[Start of Attachment]
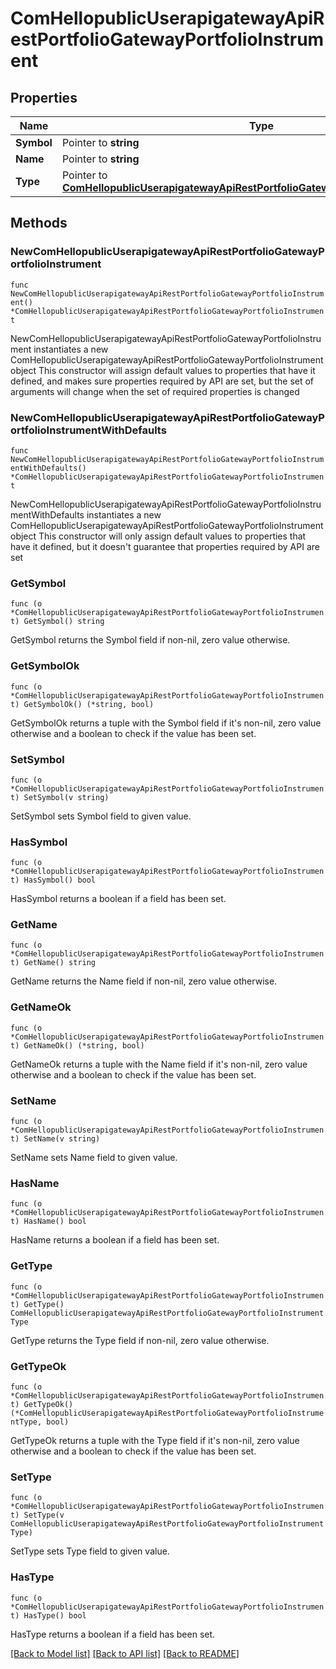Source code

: # ComHellopublicUserapigatewayApiRestPortfolioGatewayPortfolioInstrument

## Properties

Name | Type | Description | Notes
------------ | ------------- | ------------- | -------------
**Symbol** | Pointer to **string** |  | [optional] 
**Name** | Pointer to **string** |  | [optional] 
**Type** | Pointer to [**ComHellopublicUserapigatewayApiRestPortfolioGatewayPortfolioInstrumentType**](ComHellopublicUserapigatewayApiRestPortfolioGatewayPortfolioInstrumentType.md) |  | [optional] 

## Methods

### NewComHellopublicUserapigatewayApiRestPortfolioGatewayPortfolioInstrument

`func NewComHellopublicUserapigatewayApiRestPortfolioGatewayPortfolioInstrument() *ComHellopublicUserapigatewayApiRestPortfolioGatewayPortfolioInstrument`

NewComHellopublicUserapigatewayApiRestPortfolioGatewayPortfolioInstrument instantiates a new ComHellopublicUserapigatewayApiRestPortfolioGatewayPortfolioInstrument object
This constructor will assign default values to properties that have it defined,
and makes sure properties required by API are set, but the set of arguments
will change when the set of required properties is changed

### NewComHellopublicUserapigatewayApiRestPortfolioGatewayPortfolioInstrumentWithDefaults

`func NewComHellopublicUserapigatewayApiRestPortfolioGatewayPortfolioInstrumentWithDefaults() *ComHellopublicUserapigatewayApiRestPortfolioGatewayPortfolioInstrument`

NewComHellopublicUserapigatewayApiRestPortfolioGatewayPortfolioInstrumentWithDefaults instantiates a new ComHellopublicUserapigatewayApiRestPortfolioGatewayPortfolioInstrument object
This constructor will only assign default values to properties that have it defined,
but it doesn't guarantee that properties required by API are set

### GetSymbol

`func (o *ComHellopublicUserapigatewayApiRestPortfolioGatewayPortfolioInstrument) GetSymbol() string`

GetSymbol returns the Symbol field if non-nil, zero value otherwise.

### GetSymbolOk

`func (o *ComHellopublicUserapigatewayApiRestPortfolioGatewayPortfolioInstrument) GetSymbolOk() (*string, bool)`

GetSymbolOk returns a tuple with the Symbol field if it's non-nil, zero value otherwise
and a boolean to check if the value has been set.

### SetSymbol

`func (o *ComHellopublicUserapigatewayApiRestPortfolioGatewayPortfolioInstrument) SetSymbol(v string)`

SetSymbol sets Symbol field to given value.

### HasSymbol

`func (o *ComHellopublicUserapigatewayApiRestPortfolioGatewayPortfolioInstrument) HasSymbol() bool`

HasSymbol returns a boolean if a field has been set.

### GetName

`func (o *ComHellopublicUserapigatewayApiRestPortfolioGatewayPortfolioInstrument) GetName() string`

GetName returns the Name field if non-nil, zero value otherwise.

### GetNameOk

`func (o *ComHellopublicUserapigatewayApiRestPortfolioGatewayPortfolioInstrument) GetNameOk() (*string, bool)`

GetNameOk returns a tuple with the Name field if it's non-nil, zero value otherwise
and a boolean to check if the value has been set.

### SetName

`func (o *ComHellopublicUserapigatewayApiRestPortfolioGatewayPortfolioInstrument) SetName(v string)`

SetName sets Name field to given value.

### HasName

`func (o *ComHellopublicUserapigatewayApiRestPortfolioGatewayPortfolioInstrument) HasName() bool`

HasName returns a boolean if a field has been set.

### GetType

`func (o *ComHellopublicUserapigatewayApiRestPortfolioGatewayPortfolioInstrument) GetType() ComHellopublicUserapigatewayApiRestPortfolioGatewayPortfolioInstrumentType`

GetType returns the Type field if non-nil, zero value otherwise.

### GetTypeOk

`func (o *ComHellopublicUserapigatewayApiRestPortfolioGatewayPortfolioInstrument) GetTypeOk() (*ComHellopublicUserapigatewayApiRestPortfolioGatewayPortfolioInstrumentType, bool)`

GetTypeOk returns a tuple with the Type field if it's non-nil, zero value otherwise
and a boolean to check if the value has been set.

### SetType

`func (o *ComHellopublicUserapigatewayApiRestPortfolioGatewayPortfolioInstrument) SetType(v ComHellopublicUserapigatewayApiRestPortfolioGatewayPortfolioInstrumentType)`

SetType sets Type field to given value.

### HasType

`func (o *ComHellopublicUserapigatewayApiRestPortfolioGatewayPortfolioInstrument) HasType() bool`

HasType returns a boolean if a field has been set.


[[Back to Model list]](../README.md#documentation-for-models) [[Back to API list]](../README.md#documentation-for-api-endpoints) [[Back to README]](../README.md)


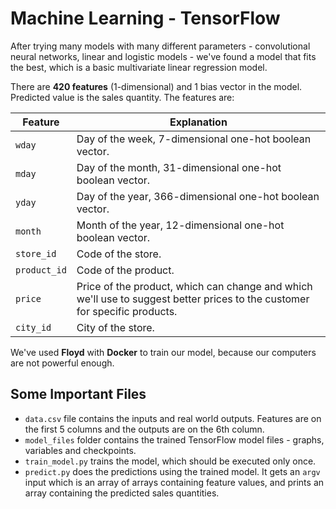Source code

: # Machine Learning - TensorFlow

After trying many models with many different parameters - convolutional neural networks,
linear and logistic models - we've found a model that fits the best, which is
a basic multivariate linear regression model.

There are **420 features** (1-dimensional) and 1 bias vector in the model.
Predicted value is the sales quantity. The features are:

|Feature|Explanation|
|---|---------------|
|`wday`|Day of the week, 7-dimensional one-hot boolean vector.|
|`mday`|Day of the month, 31-dimensional one-hot boolean vector.|
|`yday`|Day of the year, 366-dimensional one-hot boolean vector.|
|`month`|Month of the year, 12-dimensional one-hot boolean vector.|
|`store_id`|Code of the store.|
|`product_id`|Code of the product.|
|`price`|Price of the product, which can change and which we'll use to suggest better prices to the customer for specific products.|
|`city_id`|City of the store.|

We've used **Floyd** with **Docker** to train our model, because our computers are not
powerful enough.

## Some Important Files
- `data.csv` file contains the inputs and real world outputs. Features are on the
first 5 columns and the outputs are on the 6th column.
- `model_files` folder contains the trained TensorFlow model files - graphs, variables
and checkpoints.
- `train_model.py` trains the model, which should be executed only once.
- `predict.py` does the predictions using the trained model. It gets an `argv`
input which is an array of arrays containing feature values, and prints an array
containing the predicted sales quantities.
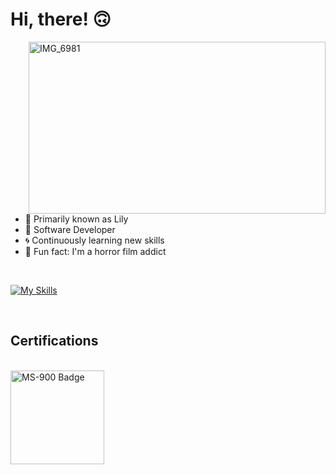 # Hi, there! 🙃

<img src="https://s3.ezgif.com/tmp/ezgif-3d9aebcc20b1d5.gif" alt="IMG_6981" align="right" width=475 height=275/>

- 🩷 Primarily known as Lily
- 🐛 Software Developer
- 🌀 Continuously learning new skills
- 🔪 Fun fact: I'm a horror film addict

<br>

[![My Skills](https://skillicons.dev/icons?i=cs,django,docker,dotnet,flask,postgresql,postman,python&perline=4)](https://skillicons.dev)

<br>

## Certifications
</br>
<a href="https://learn.microsoft.com/api/credentials/share/pt-br/LviaSilva-7769/7E3A122DCAD426B3?sharingId=FD8AD2825C2782C6">
  <img alt="MS-900 Badge" width="150px" src="https://learn.microsoft.com/media/learn/certification/badges/microsoft-certified-fundamentals-badge.svg"/>
</a>

<!---
liviadfsilva/liviadfsilva is a ✨ special ✨ repository because its `README.md` (this file) appears on your GitHub profile.
You can click the Preview link to take a look at your changes.
--->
[End of Attachment]
WORK ORDER: Copy out the material above exactly; the images stay out.

EXERCISE ANSWER:
Source code

: # ComHellopublicUserapigatewayApiRestPortfolioGatewayPortfolioInstrument

## Properties

Name | Type | Description | Notes
------------ | ------------- | ------------- | -------------
**Symbol** | Pointer to **string** |  | [optional] 
**Name** | Pointer to **string** |  | [optional] 
**Type** | Pointer to [**ComHellopublicUserapigatewayApiRestPortfolioGatewayPortfolioInstrumentType**](ComHellopublicUserapigatewayApiRestPortfolioGatewayPortfolioInstrumentType.md) |  | [optional] 

## Methods

### NewComHellopublicUserapigatewayApiRestPortfolioGatewayPortfolioInstrument

`func NewComHellopublicUserapigatewayApiRestPortfolioGatewayPortfolioInstrument() *ComHellopublicUserapigatewayApiRestPortfolioGatewayPortfolioInstrument`

NewComHellopublicUserapigatewayApiRestPortfolioGatewayPortfolioInstrument instantiates a new ComHellopublicUserapigatewayApiRestPortfolioGatewayPortfolioInstrument object
This constructor will assign default values to properties that have it defined,
and makes sure properties required by API are set, but the set of arguments
will change when the set of required properties is changed

### NewComHellopublicUserapigatewayApiRestPortfolioGatewayPortfolioInstrumentWithDefaults

`func NewComHellopublicUserapigatewayApiRestPortfolioGatewayPortfolioInstrumentWithDefaults() *ComHellopublicUserapigatewayApiRestPortfolioGatewayPortfolioInstrument`

NewComHellopublicUserapigatewayApiRestPortfolioGatewayPortfolioInstrumentWithDefaults instantiates a new ComHellopublicUserapigatewayApiRestPortfolioGatewayPortfolioInstrument object
This constructor will only assign default values to properties that have it defined,
but it doesn't guarantee that properties required by API are set

### GetSymbol

`func (o *ComHellopublicUserapigatewayApiRestPortfolioGatewayPortfolioInstrument) GetSymbol() string`

GetSymbol returns the Symbol field if non-nil, zero value otherwise.

### GetSymbolOk

`func (o *ComHellopublicUserapigatewayApiRestPortfolioGatewayPortfolioInstrument) GetSymbolOk() (*string, bool)`

GetSymbolOk returns a tuple with the Symbol field if it's non-nil, zero value otherwise
and a boolean to check if the value has been set.

### SetSymbol

`func (o *ComHellopublicUserapigatewayApiRestPortfolioGatewayPortfolioInstrument) SetSymbol(v string)`

SetSymbol sets Symbol field to given value.

### HasSymbol

`func (o *ComHellopublicUserapigatewayApiRestPortfolioGatewayPortfolioInstrument) HasSymbol() bool`

HasSymbol returns a boolean if a field has been set.

### GetName

`func (o *ComHellopublicUserapigatewayApiRestPortfolioGatewayPortfolioInstrument) GetName() string`

GetName returns the Name field if non-nil, zero value otherwise.

### GetNameOk

`func (o *ComHellopublicUserapigatewayApiRestPortfolioGatewayPortfolioInstrument) GetNameOk() (*string, bool)`

GetNameOk returns a tuple with the Name field if it's non-nil, zero value otherwise
and a boolean to check if the value has been set.

### SetName

`func (o *ComHellopublicUserapigatewayApiRestPortfolioGatewayPortfolioInstrument) SetName(v string)`

SetName sets Name field to given value.

### HasName

`func (o *ComHellopublicUserapigatewayApiRestPortfolioGatewayPortfolioInstrument) HasName() bool`

HasName returns a boolean if a field has been set.

### GetType

`func (o *ComHellopublicUserapigatewayApiRestPortfolioGatewayPortfolioInstrument) GetType() ComHellopublicUserapigatewayApiRestPortfolioGatewayPortfolioInstrumentType`

GetType returns the Type field if non-nil, zero value otherwise.

### GetTypeOk

`func (o *ComHellopublicUserapigatewayApiRestPortfolioGatewayPortfolioInstrument) GetTypeOk() (*ComHellopublicUserapigatewayApiRestPortfolioGatewayPortfolioInstrumentType, bool)`

GetTypeOk returns a tuple with the Type field if it's non-nil, zero value otherwise
and a boolean to check if the value has been set.

### SetType

`func (o *ComHellopublicUserapigatewayApiRestPortfolioGatewayPortfolioInstrument) SetType(v ComHellopublicUserapigatewayApiRestPortfolioGatewayPortfolioInstrumentType)`

SetType sets Type field to given value.

### HasType

`func (o *ComHellopublicUserapigatewayApiRestPortfolioGatewayPortfolioInstrument) HasType() bool`

HasType returns a boolean if a field has been set.


[[Back to Model list]](../README.md#documentation-for-models) [[Back to API list]](../README.md#documentation-for-api-endpoints) [[Back to README]](../README.md)


Source code

: # Machine Learning - TensorFlow

After trying many models with many different parameters - convolutional neural networks,
linear and logistic models - we've found a model that fits the best, which is
a basic multivariate linear regression model.

There are **420 features** (1-dimensional) and 1 bias vector in the model.
Predicted value is the sales quantity. The features are:

|Feature|Explanation|
|---|---------------|
|`wday`|Day of the week, 7-dimensional one-hot boolean vector.|
|`mday`|Day of the month, 31-dimensional one-hot boolean vector.|
|`yday`|Day of the year, 366-dimensional one-hot boolean vector.|
|`month`|Month of the year, 12-dimensional one-hot boolean vector.|
|`store_id`|Code of the store.|
|`product_id`|Code of the product.|
|`price`|Price of the product, which can change and which we'll use to suggest better prices to the customer for specific products.|
|`city_id`|City of the store.|

We've used **Floyd** with **Docker** to train our model, because our computers are not
powerful enough.

## Some Important Files
- `data.csv` file contains the inputs and real world outputs. Features are on the
first 5 columns and the outputs are on the 6th column.
- `model_files` folder contains the trained TensorFlow model files - graphs, variables
and checkpoints.
- `train_model.py` trains the model, which should be executed only once.
- `predict.py` does the predictions using the trained model. It gets an `argv`
input which is an array of arrays containing feature values, and prints an array
containing the predicted sales quantities.
 # Hi, there! 🙃

<img src="https://s3.ezgif.com/tmp/ezgif-3d9aebcc20b1d5.gif" alt="IMG_6981" align="right" width=475 height=275/>

- 🩷 Primarily known as Lily
- 🐛 Software Developer
- 🌀 Continuously learning new skills
- 🔪 Fun fact: I'm a horror film addict

<br>

[![My Skills](https://skillicons.dev/icons?i=cs,django,docker,dotnet,flask,postgresql,postman,python&perline=4)](https://skillicons.dev)

<br>

## Certifications
</br>
<a href="https://learn.microsoft.com/api/credentials/share/pt-br/LviaSilva-7769/7E3A122DCAD426B3?sharingId=FD8AD2825C2782C6">
  <img alt="MS-900 Badge" width="150px" src="https://learn.microsoft.com/media/learn/certification/badges/microsoft-certified-fundamentals-badge.svg"/>
</a>

<!---
liviadfsilva/liviadfsilva is a ✨ special ✨ repository because its `README.md` (this file) appears on your GitHub profile.
You can click the Preview link to take a look at your changes.
--->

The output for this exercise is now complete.